To: AugustWest who wrote (596)9/2/2001 4:43:53 AM
From: EL KABONG!!!  Read Replies (2) | Respond to of 974
 
Hello again August,

I see talking heads on CNBS all day saying LTB&H is the only way to make it in the long haul- but that's an 18 month old story...

It's frustrating for me because I'm better with verbal discussions, but only people I have to bounce ideas off of that was are my brothers and father who swear bt the LTBH...


Uh-oh... Bad news. Guess what? I'm a long term, buy-and-hold investor. I believe in fundamental analysis, and regard technical analysis as so much orange smoke and black magic. However, that said, I do understand TA, charting and the like, and I do understand the short term implications of TA. And I do acknowledge that many folks are quite good at it. Quite a few of them are right here on SI, and I do respect their short term calls based on TA. One need look no further than posters like TLC (or even yourself) to find respectable TA knowledge and application.

I believe that TA and long term, buy-and-hold FA can live and function together, and that the two investment styles may actually complement each other in some situations.

You know, speaking of Japan, I'm dumb, so I mostly just look at charts they seem B&W to me(but have my share of weird voodoo indicators). So I sit here and wonder, is all this gllom and doom an indicator of a bottom...

I sincerely doubt that either the NIKKEI or any of the US markets are currently at or near a bottom, and that opinion is based strictly on fundamental analysis of various representative stocks. Yes, the markets may have some short term rallies, and yes, some people will undoubtedly make some good money riding the rallies up and the declines down. Those investors among us who use a trading mentality (and TA) will likely be the beneficiaries of any market volatility, because LTB&H like myself will ride out the ups and downs by either holding current positions tightly, or by simply exiting the markets and maintaining cash until earnings are improved and more predictable. Institutional investors (mutual funds, pension funds, etc.) may actually be the ones that throw the markets for a big loss when they begin cleaning up their portfolios later this year in anticipation of how their numbers will look at year end. Will they sell off losers for tax purposes? Will they sell winners to lock in gains? Remember, there's a lot of new young faces managing billions of dollars, and they've never ever seen a real bear market, so trying to predict what they will do is a daunting task. My guess is that eventually they'll panic. Human nature to do so, and these young people aren't disciplined enough to hold positions through adverse conditions. Also, they're likely to worry about their own jobs at some point, dog-eat-dog competition to avoid being the low man on the totem pole and stuff like that...

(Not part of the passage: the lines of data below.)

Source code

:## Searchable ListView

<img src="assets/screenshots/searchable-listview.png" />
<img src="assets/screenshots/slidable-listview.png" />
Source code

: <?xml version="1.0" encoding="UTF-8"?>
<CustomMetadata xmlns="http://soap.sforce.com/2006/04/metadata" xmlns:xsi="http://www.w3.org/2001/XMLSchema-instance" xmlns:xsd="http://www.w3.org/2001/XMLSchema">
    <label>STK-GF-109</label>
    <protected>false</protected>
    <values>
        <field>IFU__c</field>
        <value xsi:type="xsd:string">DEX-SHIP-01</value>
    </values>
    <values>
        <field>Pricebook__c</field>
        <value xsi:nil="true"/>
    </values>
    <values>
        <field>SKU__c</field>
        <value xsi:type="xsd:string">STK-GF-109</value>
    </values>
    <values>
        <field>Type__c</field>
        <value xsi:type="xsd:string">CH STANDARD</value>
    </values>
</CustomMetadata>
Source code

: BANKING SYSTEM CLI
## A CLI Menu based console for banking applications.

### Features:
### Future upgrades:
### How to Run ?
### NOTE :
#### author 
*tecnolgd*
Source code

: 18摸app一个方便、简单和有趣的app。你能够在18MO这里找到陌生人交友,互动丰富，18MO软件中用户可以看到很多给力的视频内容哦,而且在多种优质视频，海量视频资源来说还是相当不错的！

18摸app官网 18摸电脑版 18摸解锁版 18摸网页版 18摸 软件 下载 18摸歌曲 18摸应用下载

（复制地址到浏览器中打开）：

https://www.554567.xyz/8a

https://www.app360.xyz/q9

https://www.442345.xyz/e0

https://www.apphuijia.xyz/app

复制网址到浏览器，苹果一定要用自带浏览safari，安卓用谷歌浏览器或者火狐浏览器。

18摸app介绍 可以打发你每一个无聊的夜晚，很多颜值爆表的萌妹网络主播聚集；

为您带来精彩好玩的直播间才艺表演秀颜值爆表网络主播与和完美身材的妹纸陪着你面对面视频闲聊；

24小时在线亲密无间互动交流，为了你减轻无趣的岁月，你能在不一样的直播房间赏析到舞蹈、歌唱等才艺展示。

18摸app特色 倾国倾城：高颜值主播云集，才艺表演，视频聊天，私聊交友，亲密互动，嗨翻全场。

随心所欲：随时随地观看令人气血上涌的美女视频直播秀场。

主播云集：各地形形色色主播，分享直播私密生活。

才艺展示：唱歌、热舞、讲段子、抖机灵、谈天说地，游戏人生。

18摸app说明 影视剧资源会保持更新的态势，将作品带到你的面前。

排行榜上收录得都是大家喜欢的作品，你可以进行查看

From a fundamentals perspective, the entire US economy is now riding squarely on the back of consumers. To assist consumers (and business), we have seen 7 cuts by the Fed this year in the interest rates, and a considerable Federal tax rebate. To date, none of these actions has had any lasting or long term influence on the equities markets. Consider this. The consumer is in a debt reduction frame of mind. S/he is reducing debt because of (real or imagined) fears of job loss or income reduction (little to no overtime pay). Consumers that are economically better off have taken monies from the markets and are using those funds for debt reduction (paying down mortgages or paying off credit cards) or upgrading their standard of living by buying (read investing) in more expensive housing (which is made more affordable by lower interest rates). Some folks are even taking advantage of the lower rates to buy second homes, either as an investment or for personal use. On the negative side, consumer debt is still at or near record highs, and bankruptcies are a short term certainty for those people that have over-extended their credit (personal loans and credit card debt; mortgages are usually backed to some extent by the collateral value of the home; many people have already sucked out all of the built-up equity in their homes and therefore have no equity to tap to continue financing a lifestyle that is beyond their means). So my best guess is that, at some future point, the consumer is tapped out and the negative news for the markets continues for quite some time to come. No way to borrow to spend and no equity to tap to finance spending. Things grind to a halt (read: recession).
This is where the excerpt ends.